Этому древнейшему периоду церковной практики соответствует содержание молитвы, читаемой священником при начале литургии верных: в ней священник благодарит Бога за то, что удостоил его предстать святому Своему жертвеннику. Спрашивается, что за странное повторение того же, что мы слышали в молитве трисвятого, и какой смысл двукратной благодарности за одно и то же, притом благодарности, высказываемой как бы заново и за новое положение? Это зависело, весьма вероятно, от того, что литургия Златоуста в нынешней ее редакции носит остатки литургической практики различных эпох, представляет наслоение, объединенное в одной редакции и несколько противоречащее себе при внимательном изучений дела. Молитва эта начинает собою литургию верных, наиболее древнюю часть. А в древности, когда много было оглашенных, до выхода их алтарь оставался закрытым, и священник еще не приступал к престолу. Впоследствии, когда число оглашенных уменьшилось или даже их вовсе не стало, священник приступал к престолу ранее, именно, около времени малого входа.
В теперешнем служебнике литургия начинается известным возгласом священника: „Благословенно царство»; но это начало литургии уже относительно позднего времени и не имело места при Златоусте. В его время она начиналась благожеланием священника, обращенным к народу: мир всем, за которым следовали чтения из Ветхого Завета и общие молитвы о людях и их нуждах. Так представляет дело Златоуст в беседах к антиохийцам, и так начинаются древнейшие из литургий письменных; наприм., литургия Марка начинается с возгласа священника: мир всем; народ отвечает: и духу твоему; диакон: молитесь; народ: Господи помилуй, трижды, и затем священник читает три молитвы, между которыми происходит тот же обмен приветствий между священником и присутствующими. Но и теперешнее начало литургии образовалось тоже очень рано, и о нем уже упоминает Софроний Иерусалимский в своем толковании на литургию. За возгласом следует большая эктения и две малых с антифонами между ними и затем малый вход. Что касается эктений, то оне занимают здесь то же место, что и в древности, только теперешнее их число и распорядок36 не имеют основания в известиях из первых 4–5 веков и в древнейших записях литургий; по всей вероятности, оне установлены в константинопольском округе и выработались в тамошней литургии, сделавшейся известною с именем Златоуста и Василия Великого. О трех эктениях с таким же числом промежуточных антифонов упоминают патр. Герман и так наз. Софроний в своих объяснениях, а молитвы антифонов по другим спискам литургии неизвестны, кроме Златоустовой и Василиевой. Этот распорядок и эти молитвы37, как можно думать, впервые были установлены практикою Великой церкви, на основании тройственного деления, применительно к трем лицам Святой Троицы.

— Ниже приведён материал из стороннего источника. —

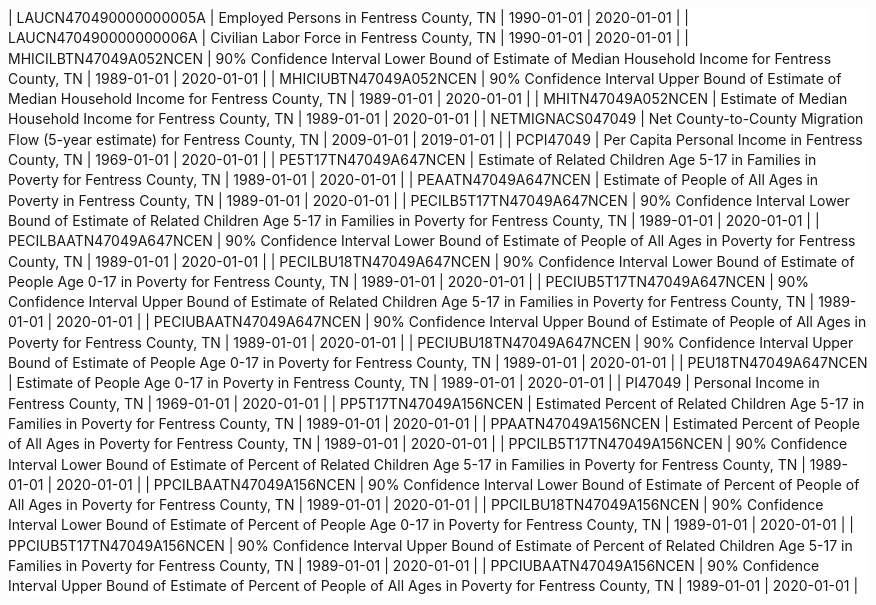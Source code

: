 | LAUCN470490000000005A     | Employed Persons in Fentress County, TN                                                                                                                                      | 1990-01-01          | 2020-01-01        |
| LAUCN470490000000006A     | Civilian Labor Force in Fentress County, TN                                                                                                                                  | 1990-01-01          | 2020-01-01        |
| MHICILBTN47049A052NCEN    | 90% Confidence Interval Lower Bound of Estimate of Median Household Income for Fentress County, TN                                                                           | 1989-01-01          | 2020-01-01        |
| MHICIUBTN47049A052NCEN    | 90% Confidence Interval Upper Bound of Estimate of Median Household Income for Fentress County, TN                                                                           | 1989-01-01          | 2020-01-01        |
| MHITN47049A052NCEN        | Estimate of Median Household Income for Fentress County, TN                                                                                                                  | 1989-01-01          | 2020-01-01        |
| NETMIGNACS047049          | Net County-to-County Migration Flow (5-year estimate) for Fentress County, TN                                                                                                | 2009-01-01          | 2019-01-01        |
| PCPI47049                 | Per Capita Personal Income in Fentress County, TN                                                                                                                            | 1969-01-01          | 2020-01-01        |
| PE5T17TN47049A647NCEN     | Estimate of Related Children Age 5-17 in Families in Poverty for Fentress County, TN                                                                                         | 1989-01-01          | 2020-01-01        |
| PEAATN47049A647NCEN       | Estimate of People of All Ages in Poverty in Fentress County, TN                                                                                                             | 1989-01-01          | 2020-01-01        |
| PECILB5T17TN47049A647NCEN | 90% Confidence Interval Lower Bound of Estimate of Related Children Age 5-17 in Families in Poverty for Fentress County, TN                                                  | 1989-01-01          | 2020-01-01        |
| PECILBAATN47049A647NCEN   | 90% Confidence Interval Lower Bound of Estimate of People of All Ages in Poverty for Fentress County, TN                                                                     | 1989-01-01          | 2020-01-01        |
| PECILBU18TN47049A647NCEN  | 90% Confidence Interval Lower Bound of Estimate of People Age 0-17 in Poverty for Fentress County, TN                                                                        | 1989-01-01          | 2020-01-01        |
| PECIUB5T17TN47049A647NCEN | 90% Confidence Interval Upper Bound of Estimate of Related Children Age 5-17 in Families in Poverty for Fentress County, TN                                                  | 1989-01-01          | 2020-01-01        |
| PECIUBAATN47049A647NCEN   | 90% Confidence Interval Upper Bound of Estimate of People of All Ages in Poverty for Fentress County, TN                                                                     | 1989-01-01          | 2020-01-01        |
| PECIUBU18TN47049A647NCEN  | 90% Confidence Interval Upper Bound of Estimate of People Age 0-17 in Poverty for Fentress County, TN                                                                        | 1989-01-01          | 2020-01-01        |
| PEU18TN47049A647NCEN      | Estimate of People Age 0-17 in Poverty in Fentress County, TN                                                                                                                | 1989-01-01          | 2020-01-01        |
| PI47049                   | Personal Income in Fentress County, TN                                                                                                                                       | 1969-01-01          | 2020-01-01        |
| PP5T17TN47049A156NCEN     | Estimated Percent of Related Children Age 5-17 in Families in Poverty for Fentress County, TN                                                                                | 1989-01-01          | 2020-01-01        |
| PPAATN47049A156NCEN       | Estimated Percent of People of All Ages in Poverty for Fentress County, TN                                                                                                   | 1989-01-01          | 2020-01-01        |
| PPCILB5T17TN47049A156NCEN | 90% Confidence Interval Lower Bound of Estimate of Percent of Related Children Age 5-17 in Families in Poverty for Fentress County, TN                                       | 1989-01-01          | 2020-01-01        |
| PPCILBAATN47049A156NCEN   | 90% Confidence Interval Lower Bound of Estimate of Percent of People of All Ages in Poverty for Fentress County, TN                                                          | 1989-01-01          | 2020-01-01        |
| PPCILBU18TN47049A156NCEN  | 90% Confidence Interval Lower Bound of Estimate of Percent of People Age 0-17 in Poverty for Fentress County, TN                                                             | 1989-01-01          | 2020-01-01        |
| PPCIUB5T17TN47049A156NCEN | 90% Confidence Interval Upper Bound of Estimate of Percent of Related Children Age 5-17 in Families in Poverty for Fentress County, TN                                       | 1989-01-01          | 2020-01-01        |
| PPCIUBAATN47049A156NCEN   | 90% Confidence Interval Upper Bound of Estimate of Percent of People of All Ages in Poverty for Fentress County, TN                                                          | 1989-01-01          | 2020-01-01        |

Теперь несколько замечаний о значении самого слова: эктения. Эктения происходит от ἐκτενὴς (от ἐκτείνω; δέησις разумеется,)–долгий, усиленный38, и означает ряд кратких молитв или прошений, следующих одно за другим непрерывно. Более древнее название для этого рода молитв– συναπτή (от συν и ἄπτω)–дает понятие о сложном составе и соответствует латинскому: collecta. Называются оне также: εἰρηνικά–по первому слову, которым оне начинаются: ἐν εἰρήνη τοῦ Κυρίου δεηϑῶμεν, а потому иногда переводятся словом: мирная. Диакон возглашает „мирныя». В наших служебниках, по аналогии с греческим: διακονικά, эктении называются дьяконством, диаконством, потому что произношение их усвояется дьякону.–Теперь эктении заключаются возгласом священника, содержащим славословие Св. Троицы. Какое отношение между этим последним и эктениями, и к чему он собственно относится? Относится возглас не к эктении и не составляет ее формального завершения, как можно было бы подумать на основании теперешней постановки дела, а к молитве священника, которая следовала за эктениями. Так, например, в литургии Апостольских Постановлений за последним прошением: „о спасении всякой души христианской» следует приглашение диакона: „поднимитесь, встаньте... и предадим себя живому Богу чрез Христа Его». Далее читается молитва, которую произносил архиерей, и которая заканчивается славословием: „чрез Которого (т.-е. Сына) Тебе слава и честь во Св. Духе ныне и присно и во веки веков». Но тогда молитвы читались вслух, и славословие было, как нельзя более, кстати; теперь же оно не имеет особенно важного смысла, потому что молитва, к которой оно относится, читается священником тайно, и мы имеем в возгласе не больше и не меньше, как заключение винословного периода.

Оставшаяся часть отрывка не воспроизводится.